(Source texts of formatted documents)
>>>

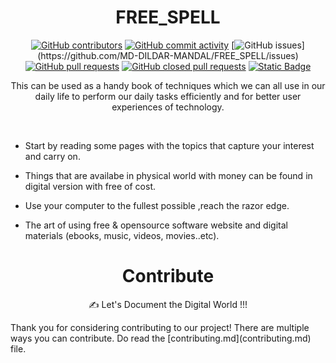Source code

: <h1 align="center"> FREE_SPELL </h1>

<div align="center">

[![GitHub contributors](https://img.shields.io/github/contributors/MD-DILDAR-MANDAL/FREE_SPELL?style=flat-square)](https://github.com/MD-DILDAR-MANDAL/FREE_SPELL/graphs/contributors)
[![GitHub commit activity](https://img.shields.io/github/commit-activity/t/MD-DILDAR-MANDAL/FREE_SPELL?style=flat-square&color=%2300FF00)](https://github.com/MD-DILDAR-MANDAL/FREE_SPELL/graphs/commit-activity)
[![GitHub issues](https://img.shields.io/github/issues/MD-DILDAR-MANDAL/FREE_SPELL?style=flat-square&color=!%5BGitHub%20issues%5D(https%3A%2F%2Fimg.shields.io%2Fgithub%2Fissues%2FMD-DILDAR-MANDAL%2FFREE_SPELL%3Fcolor%3D%2520%252300FF00))](https://github.com/MD-DILDAR-MANDAL/FREE_SPELL/issues)
[![GitHub pull requests](https://img.shields.io/github/issues-pr-raw/MD-DILDAR-MANDAL/FREE_SPELL?style=flat-square&color=blue)](https://github.com/MD-DILDAR-MANDAL/FREE_SPELL/pulls)
[![GitHub closed pull requests](https://img.shields.io/github/issues-pr-closed-raw/MD-DILDAR-MANDAL/FREE_SPELL?style=flat-square&color=blue)](https://github.com/MD-DILDAR-MANDAL/FREE_SPELL/pulls?q=is%3Apr+is%3Aclosed)
[![Static Badge](https://img.shields.io/badge/Conventional_Commits--%20?style=flat-square)](https://www.conventionalcommits.org/en/v1.0.0/)

</div>


<p align="center">
This can be used as a handy book of techniques which we can all use in our daily life to perform our daily tasks efficiently and for better user experiences of technology.
</p> 

<br/>


- Start by reading some pages with the topics that capture your interest and carry on.

- Things that are availabe in physical world with money can be found in digital version with free of cost.

- Use your computer to the fullest possible ,reach the razor edge.

- The art of using free & opensource software website and digital materials (ebooks, music, videos, movies..etc). 

<h1 align="center">Contribute</h1>
 <p align="center">✍️ Let's Document the Digital World !!!
</p>
Thank you for considering contributing to our project! There are multiple ways you can contribute. Do read the [contributing.md](contributing.md) file.

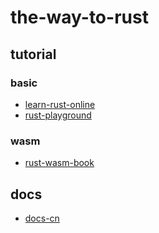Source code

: # the-way-to-rust

## tutorial

### basic

- [learn-rust-online](https://learning-rust.github.io/)
- [rust-playground](https://play.rust-lang.org/)

### wasm

- [rust-wasm-book](https://rustwasm.github.io/book/why-rust-and-webassembly.html)

## docs

- [docs-cn](https://kaisery.github.io/trpl-zh-cn/ch01-02-hello-world.html)
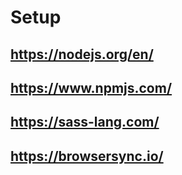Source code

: # Setup

## https://nodejs.org/en/
## https://www.npmjs.com/
## https://sass-lang.com/
## https://browsersync.io/
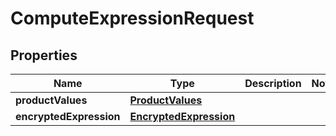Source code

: 
# ComputeExpressionRequest

## Properties
Name | Type | Description | Notes
------------ | ------------- | ------------- | -------------
**productValues** | [**ProductValues**](ProductValues.md) |  | 
**encryptedExpression** | [**EncryptedExpression**](EncryptedExpression.md) |  | 



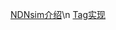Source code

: [NDNsim介绍](http://blog.csdn.net/gongxifacai_believe/article/details/53074274)\n
[Tag实现](http://blog.csdn.net/aladeen/article/details/53009975)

<<<

* What the task asks *
Output all of the entries once more, word for word, with the images removed.

* Answer to this exercise *
Source code

: <h1 align="center"> FREE_SPELL </h1>

<div align="center">

[![GitHub contributors](https://img.shields.io/github/contributors/MD-DILDAR-MANDAL/FREE_SPELL?style=flat-square)](https://github.com/MD-DILDAR-MANDAL/FREE_SPELL/graphs/contributors)
[![GitHub commit activity](https://img.shields.io/github/commit-activity/t/MD-DILDAR-MANDAL/FREE_SPELL?style=flat-square&color=%2300FF00)](https://github.com/MD-DILDAR-MANDAL/FREE_SPELL/graphs/commit-activity)
[![GitHub issues](https://img.shields.io/github/issues/MD-DILDAR-MANDAL/FREE_SPELL?style=flat-square&color=!%5BGitHub%20issues%5D(https%3A%2F%2Fimg.shields.io%2Fgithub%2Fissues%2FMD-DILDAR-MANDAL%2FFREE_SPELL%3Fcolor%3D%2520%252300FF00))](https://github.com/MD-DILDAR-MANDAL/FREE_SPELL/issues)
[![GitHub pull requests](https://img.shields.io/github/issues-pr-raw/MD-DILDAR-MANDAL/FREE_SPELL?style=flat-square&color=blue)](https://github.com/MD-DILDAR-MANDAL/FREE_SPELL/pulls)
[![GitHub closed pull requests](https://img.shields.io/github/issues-pr-closed-raw/MD-DILDAR-MANDAL/FREE_SPELL?style=flat-square&color=blue)](https://github.com/MD-DILDAR-MANDAL/FREE_SPELL/pulls?q=is%3Apr+is%3Aclosed)
[![Static Badge](https://img.shields.io/badge/Conventional_Commits--%20?style=flat-square)](https://www.conventionalcommits.org/en/v1.0.0/)

</div>


<p align="center">
This can be used as a handy book of techniques which we can all use in our daily life to perform our daily tasks efficiently and for better user experiences of technology.
</p> 

<br/>


- Start by reading some pages with the topics that capture your interest and carry on.

- Things that are availabe in physical world with money can be found in digital version with free of cost.

- Use your computer to the fullest possible ,reach the razor edge.

- The art of using free & opensource software website and digital materials (ebooks, music, videos, movies..etc). 

<h1 align="center">Contribute</h1>
 <p align="center">✍️ Let's Document the Digital World !!!
</p>
Thank you for considering contributing to our project! There are multiple ways you can contribute. Do read the [contributing.md](contributing.md) file.

Source code

: # the-way-to-rust

## tutorial

### basic

- [learn-rust-online](https://learning-rust.github.io/)
- [rust-playground](https://play.rust-lang.org/)

### wasm

- [rust-wasm-book](https://rustwasm.github.io/book/why-rust-and-webassembly.html)

## docs

- [docs-cn](https://kaisery.github.io/trpl-zh-cn/ch01-02-hello-world.html)
Source code

: # Setup

## https://nodejs.org/en/
## https://www.npmjs.com/
## https://sass-lang.com/
## https://browsersync.io/
Source code

: 
# ComputeExpressionRequest

## Properties
Name | Type | Description | Notes
------------ | ------------- | ------------- | -------------
**productValues** | [**ProductValues**](ProductValues.md) |  | 
**encryptedExpression** | [**EncryptedExpression**](EncryptedExpression.md) |  | 



Source code

: [NDNsim介绍](http://blog.csdn.net/gongxifacai_believe/article/details/53074274)\n
[Tag实现](http://blog.csdn.net/aladeen/article/details/53009975)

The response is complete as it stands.